Agricultural development programmes and strategies

a. Agriculture Sector Development Programme: The government of Tanzania is implementing the second Agriculture Sector Development Programme (ASDP II) as a follow-up to the first Agriculture Sector Development Programme (ASDP I) implemented from 2006/2007 to 2013/2014. It aims at transforming the agricultural sector (crops, livestock and fisheries) towards higher productivity and commercialisation levels, and increasing smallholder farmers’ incomes for improved livelihood, food and nutrition security and contribution to the GDP. ASDP has received substantial funds in support of small-scale irrigation schemes from various donors, including the World Bank, the African Development Bank, the Japan International Cooperation Agency, and USAID. Irrigation was allocated more than 70 per cent of the ASDP resources.

b. Kilimo Kwanza: Kilimo Kwanza (‘Agriculture First’) was launched in 2009. Unlike ASDP, which is implemented under the Ministry of Agriculture, Kilimo Kwanza was implemented under the Minister’s Office. The programme was intended to use the private sector as the engine of growth for promoting large-scale commercial farming.

c. Southern Agricultural Growth Corridor of Tanzania (SAGCOT): SAGCOT was a public-private partnership programme launched in 2011. This programme sought to contribute to food security, reducing poverty and spurring economic growth through the development of a cohesive, modern commercial agricultural area in the “Southern Corridor”’

d. Big Results Now (BRN): BRN was launched in 2013 with the aim to fast-track development and achieve ‘quick wins’ in six priority sectors, one of which was agriculture. BRN targeted both smallholder and commercial agriculture, and included setting up collective rice irrigation and marketing schemes, as well as improving maize and sugarcane production.

e. National Rice Development Strategy (NRDS): NRDS was officially launched by the Ministry of Agriculture, Food Security and Cooperatives in 2009. This strategy sought to double rice output by 2018, to improve food security and rice exports to neighbouring countries. The second NRDS, launched in 2019, seeks to double the land planted with rice and double rice yields from 1.1 million ha and 2t/ha in 2018 to 2.2 million ha and about 4t/ha by 2030, respectively.

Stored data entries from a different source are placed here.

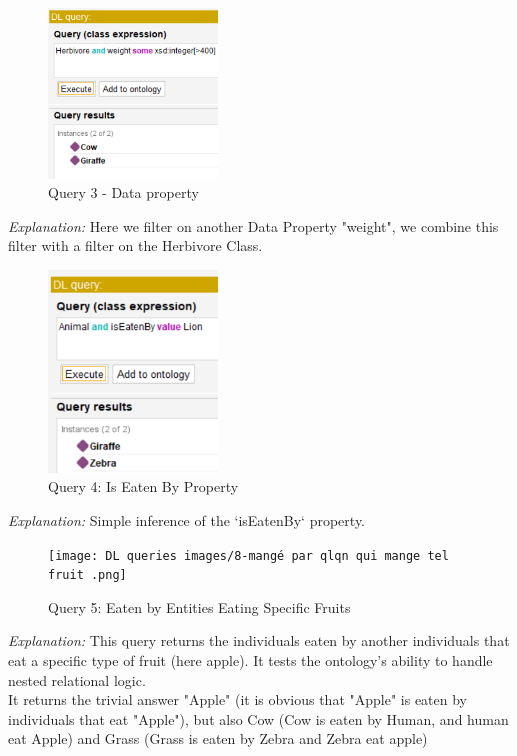 \begin{figure}[H]
  \centering
  \includegraphics[width=0.4\textwidth]{DL queries images/7-weight.png}
  \caption{Query 3 - Data property}
  \label{fig:query3}
\end{figure}
\textit{Explanation:} Here we filter on another Data Property "weight", we combine this filter with a filter on the Herbivore Class.

\begin{figure}[H]
  \centering
  \includegraphics[width=0.4\textwidth]{DL queries images/6-iseatenby.png}
  \caption{Query 4: Is Eaten By Property}
  \label{fig:query5}
\end{figure}
\textit{Explanation:} Simple inference of the `isEatenBy` property.

\begin{figure}[H]
  \centering
  \texttt{[image: DL queries images/8-mangé par qlqn qui mange tel fruit .png]}
  \caption{Query 5: Eaten by Entities Eating Specific Fruits}
  \label{fig:query4}
\end{figure}
\textit{Explanation:} This query returns the individuals eaten by another individuals that eat a specific type of fruit (here apple). It tests the ontology’s ability to handle nested relational logic. \\ It returns the trivial answer "Apple" (it is obvious that "Apple" is eaten by individuals that eat "Apple"), but also Cow (Cow is eaten by Human, and human eat Apple) and Grass (Grass is eaten by Zebra and Zebra eat apple)



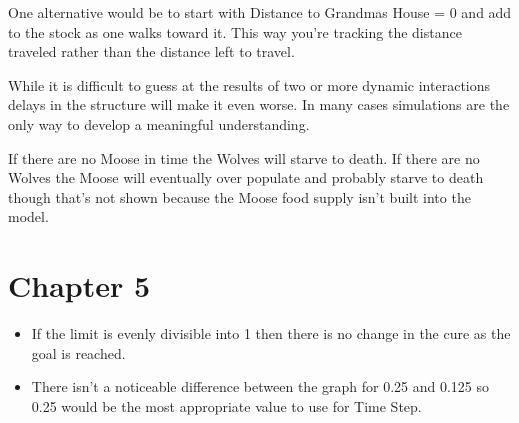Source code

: \documentclass[]{memoir}
\begin{document}

One alternative would be to start with Distance to Grandmas House = 0
and add to the stock as one walks toward it. This way you're tracking
the distance traveled rather than the distance left to travel.


While it is difficult to guess at the results of two or more dynamic
interactions delays in the structure will make it even worse. In many
cases simulations are the only way to develop a meaningful
understanding.


If there are no Moose in time the Wolves will starve to death. If there
are no Wolves the Moose will eventually over populate and probably
starve to death though that's not shown because the Moose food supply
isn't built into the model.

\section{Chapter 5}


\begin{itemize}
\itemsep1pt\parskip0pt
\item
  If the limit is evenly divisible into 1 then there is no change in the
  cure as the goal is reached.
\item
  There isn't a noticeable difference between the graph for 0.25 and
  0.125 so 0.25 would be the most appropriate value to use for Time
  Step.
\end{itemize}
\end{document}
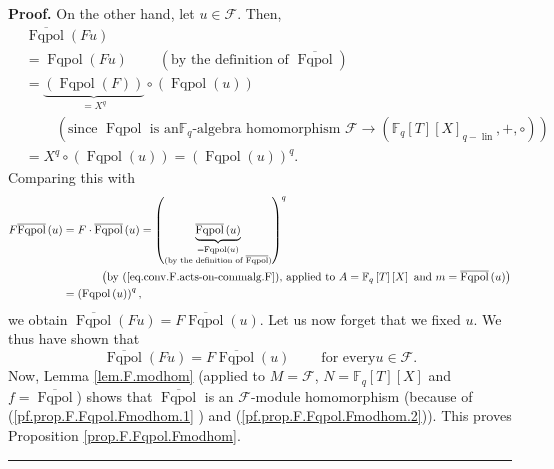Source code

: \documentclass[numbers=enddot,12pt,final,onecolumn,notitlepage]{scrartcl}%
\theoremstyle{definition}
\newenvironment{proof}[1][Proof]{\noindent\textbf{#1.} }{\ \rule{0.5em}{0.5em}}
\begin{document}
\begin{proof}
On the other hand, let $u\in\mathcal{F}$. Then,%
\begin{align*}
&  \overline{\operatorname*{Fqpol}}\left(  Fu\right) \\
&  =\operatorname*{Fqpol}\left(  Fu\right)  \ \ \ \ \ \ \ \ \ \ \left(
\text{by the definition of }\overline{\operatorname*{Fqpol}}\right) \\
&  =\underbrace{\left(  \operatorname*{Fqpol}\left(  F\right)  \right)
}_{=X^{q}}\circ\left(  \operatorname*{Fqpol}\left(  u\right)  \right) \\
&  \ \ \ \ \ \ \ \ \ \ \left(  \text{since }\operatorname*{Fqpol}\text{ is an
}\mathbb{F}_{q}\text{-algebra homomorphism }\mathcal{F}\rightarrow\left(
\mathbb{F}_{q}\left[  T\right]  \left[  X\right]  _{q-\operatorname*{lin}%
},+,\circ\right)  \right) \\
&  =X^{q}\circ\left(  \operatorname*{Fqpol}\left(  u\right)  \right)  =\left(
\operatorname*{Fqpol}\left(  u\right)  \right)  ^{q}.
\end{align*}
Comparing this with%
\begin{align*}
F\overline{\operatorname*{Fqpol}}\left(  u\right)   &  =F\cdot\overline
{\operatorname*{Fqpol}}\left(  u\right)  =\left(  \underbrace{\overline
{\operatorname*{Fqpol}}\left(  u\right)  }_{\substack{=\operatorname*{Fqpol}%
\left(  u\right)  \\\text{(by the definition of }\overline
{\operatorname*{Fqpol}}\text{)}}}\right)  ^{q}\\
&  \ \ \ \ \ \ \ \ \ \ \left(  \text{by (\ref{eq.conv.F.acts-on-commalg.F}),
applied to }A=\mathbb{F}_{q}\left[  T\right]  \left[  X\right]  \text{ and
}m=\overline{\operatorname*{Fqpol}}\left(  u\right)  \right) \\
&  =\left(  \operatorname*{Fqpol}\left(  u\right)  \right)  ^{q},
\end{align*}
we obtain $\overline{\operatorname*{Fqpol}}\left(  Fu\right)  =F\overline
{\operatorname*{Fqpol}}\left(  u\right)  $. Let us now forget that we fixed
$u$. We thus have shown that
\begin{equation}
\overline{\operatorname*{Fqpol}}\left(  Fu\right)  =F\overline
{\operatorname*{Fqpol}}\left(  u\right)  \ \ \ \ \ \ \ \ \ \ \text{for every
}u\in\mathcal{F}. \label{pf.prop.F.Fqpol.Fmodhom.2}%
\end{equation}
Now, Lemma \ref{lem.F.modhom} (applied to $M=\mathcal{F}$, $N=\mathbb{F}%
_{q}\left[  T\right]  \left[  X\right]  $ and $f=\overline
{\operatorname*{Fqpol}}$) shows that $\overline{\operatorname*{Fqpol}}$ is an
$\mathcal{F}$-module homomorphism (because of (\ref{pf.prop.F.Fqpol.Fmodhom.1}%
) and (\ref{pf.prop.F.Fqpol.Fmodhom.2})). This proves Proposition
\ref{prop.F.Fqpol.Fmodhom}.
\end{proof}
\end{document}
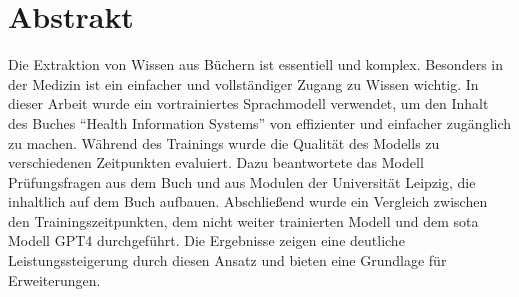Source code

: \chapter*{Abstrakt}
Die Extraktion von Wissen aus Büchern ist essentiell und komplex.
Besonders in der Medizin ist ein einfacher und vollständiger Zugang zu Wissen wichtig.
In dieser Arbeit wurde ein vortrainiertes Sprachmodell verwendet, um den Inhalt des Buches \enquote{Health Information Systems} von \citet{bb} effizienter und einfacher zugänglich zu machen.
Während des Trainings wurde die Qualität des Modells zu verschiedenen Zeitpunkten evaluiert.
Dazu beantwortete das Modell Prüfungsfragen aus dem Buch und aus Modulen der Universität Leipzig, die inhaltlich auf dem Buch aufbauen.
Abschließend wurde ein Vergleich zwischen den Trainingszeitpunkten, dem nicht weiter trainierten Modell und dem \ac{sota} Modell GPT4 durchgeführt.
Die Ergebnisse zeigen eine deutliche Leistungssteigerung durch diesen Ansatz und bieten eine Grundlage für Erweiterungen.
\vfill
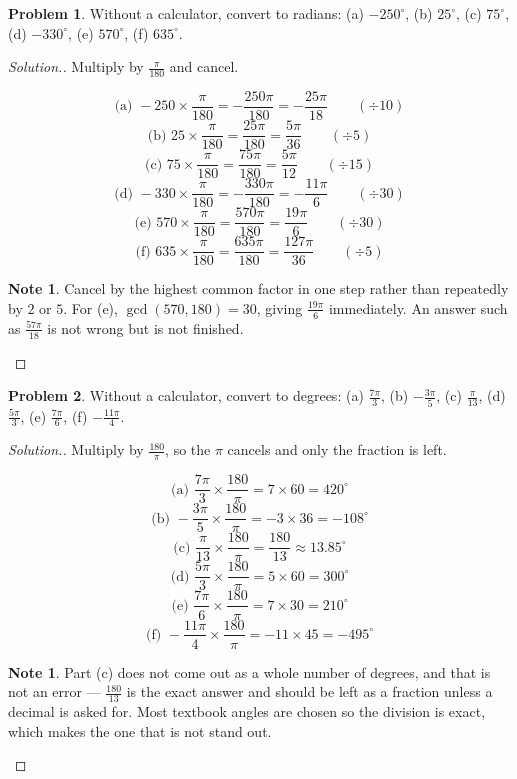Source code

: \documentclass[11pt,a4paper]{article}
\theoremstyle{definition}
\newtheorem{note}[thm]{Note}
\newtheorem{problemx}{Problem}[section]
\newenvironment{problem}{\begin{problemx}}{\end{problemx}}
\newenvironment{solution}
  {\renewcommand{\qedsymbol}{}\begin{proof}[\textit{Solution}.]}
  {\end{proof}}
\begin{document}
\begin{problem}
Without a calculator, convert to radians:
\quad (a) $-250^\circ$, \quad (b) $25^\circ$, \quad (c) $75^\circ$, \quad
(d) $-330^\circ$, \quad (e) $570^\circ$, \quad (f) $635^\circ$.
\end{problem}

\begin{solution}
Multiply by $\frac{\pi}{180}$ and cancel.

$$\text{(a) } -250\times\frac{\pi}{180}=-\frac{250\pi}{180}=-\frac{25\pi}{18}
\qquad (\div 10)$$
$$\text{(b) } 25\times\frac{\pi}{180}=\frac{25\pi}{180}=\frac{5\pi}{36}\qquad (\div 5)$$
$$\text{(c) } 75\times\frac{\pi}{180}=\frac{75\pi}{180}=\frac{5\pi}{12}\qquad (\div 15)$$
$$\text{(d) } -330\times\frac{\pi}{180}=-\frac{330\pi}{180}=-\frac{11\pi}{6}
\qquad (\div 30)$$
$$\text{(e) } 570\times\frac{\pi}{180}=\frac{570\pi}{180}=\frac{19\pi}{6}
\qquad (\div 30)$$
$$\text{(f) } 635\times\frac{\pi}{180}=\frac{635\pi}{180}=\frac{127\pi}{36}
\qquad (\div 5)$$

\begin{note}
Cancel by the highest common factor in one step rather than repeatedly by $2$ or $5$.
For (e), $\gcd(570,180)=30$, giving $\frac{19\pi}{6}$ immediately. An answer such as
$\frac{57\pi}{18}$ is not wrong but is not finished.
\end{note}
\end{solution}

\begin{problem}
Without a calculator, convert to degrees:
\quad (a) $\frac{7\pi}{3}$, \quad (b) $-\frac{3\pi}{5}$, \quad (c) $\frac{\pi}{13}$,
\quad (d) $\frac{5\pi}{3}$, \quad (e) $\frac{7\pi}{6}$, \quad (f) $-\frac{11\pi}{4}$.
\end{problem}

\begin{solution}
Multiply by $\frac{180}{\pi}$, so the $\pi$ cancels and only the fraction is left.

$$\text{(a) } \frac{7\pi}{3}\times\frac{180}{\pi}=7\times 60=420^\circ$$
$$\text{(b) } -\frac{3\pi}{5}\times\frac{180}{\pi}=-3\times 36=-108^\circ$$
$$\text{(c) } \frac{\pi}{13}\times\frac{180}{\pi}=\frac{180}{13}
\approx 13.85^\circ$$
$$\text{(d) } \frac{5\pi}{3}\times\frac{180}{\pi}=5\times 60=300^\circ$$
$$\text{(e) } \frac{7\pi}{6}\times\frac{180}{\pi}=7\times 30=210^\circ$$
$$\text{(f) } -\frac{11\pi}{4}\times\frac{180}{\pi}=-11\times 45=-495^\circ$$

\begin{note}
Part (c) does not come out as a whole number of degrees, and that is not an error ---
$\frac{180}{13}$ is the exact answer and should be left as a fraction unless a decimal
is asked for. Most textbook angles are chosen so the division is exact, which makes the
one that is not stand out.
\end{note}
\end{solution}
\end{document}
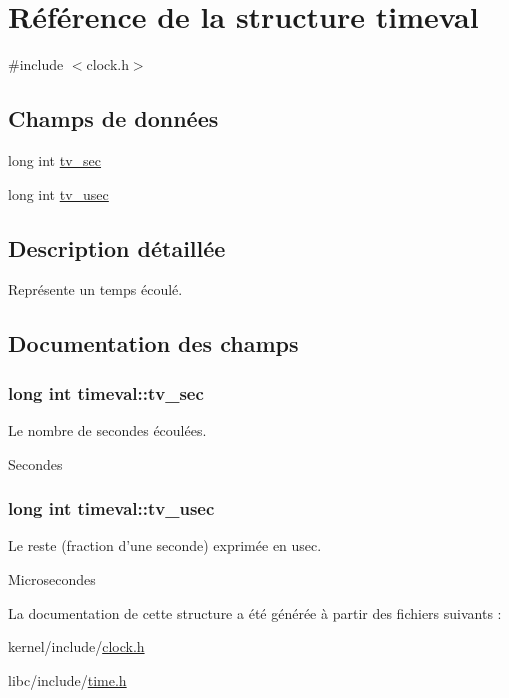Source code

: \hypertarget{structtimeval}{\section{Référence de la structure timeval}
\label{structtimeval}
}


{\ttfamily \#include $<$clock.\+h$>$}

\subsection*{Champs de données}
\begin{DoxyCompactItemize}
\item 
long int \hyperlink{structtimeval_ab6fac84a084d017bb157f4681dafe8a3}{tv\+\_\+sec}
\item 
long int \hyperlink{structtimeval_a6f90a236deb00a89fe3dd8023d525d9c}{tv\+\_\+usec}
\end{DoxyCompactItemize}


\subsection{Description détaillée}
Représente un temps écoulé. 

\subsection{Documentation des champs}
\hypertarget{structtimeval_ab6fac84a084d017bb157f4681dafe8a3}{
\subsubsection[{tv\+\_\+sec}]{\setlength{\rightskip}{0pt plus 5cm}long int timeval\+::tv\+\_\+sec}}\label{structtimeval_ab6fac84a084d017bb157f4681dafe8a3}
Le nombre de secondes écoulées.

Secondes \hypertarget{structtimeval_a6f90a236deb00a89fe3dd8023d525d9c}{
\subsubsection[{tv\+\_\+usec}]{\setlength{\rightskip}{0pt plus 5cm}long int timeval\+::tv\+\_\+usec}}\label{structtimeval_a6f90a236deb00a89fe3dd8023d525d9c}
Le reste (fraction d'une seconde) exprimée en usec.

Microsecondes 

La documentation de cette structure a été générée à partir des fichiers suivants \+:\begin{DoxyCompactItemize}
\item 
kernel/include/\hyperlink{clock_8h}{clock.\+h}\item 
libc/include/\hyperlink{time_8h}{time.\+h}\end{DoxyCompactItemize}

Socio-economic impact of the policies, strategies and programmes

Key findings that emerge from the review of literature and key informant interviews indicate that import tariffs and export permits have unintentionally exacerbated inequalities between different scales of actors and by gender and age. Social differences have become more pronounced in terms of access to resources, improved agricultural technologies and agricultural services. Specifically, large/medium scale, male and old farmers have had more access to resources than small-scale, female and young farmers, respectively. In addition, access to improved rice production technologies and agricultural services is greater among large/medium, male and old farmers than small-scale, female and young farmers, respectively. These disparities in access to resources, technologies and services have led to social differentiation.


In general, trade policies implemented concurrently with agricultural input subsidies and agricultural development programmes and strategies have not achieved the expected outcomes of increasing income and reducing poverty among smallholder rice farmers. On the contrary, they have created social differentiation and exacerbated existing inequalities between social groups in Tanzania.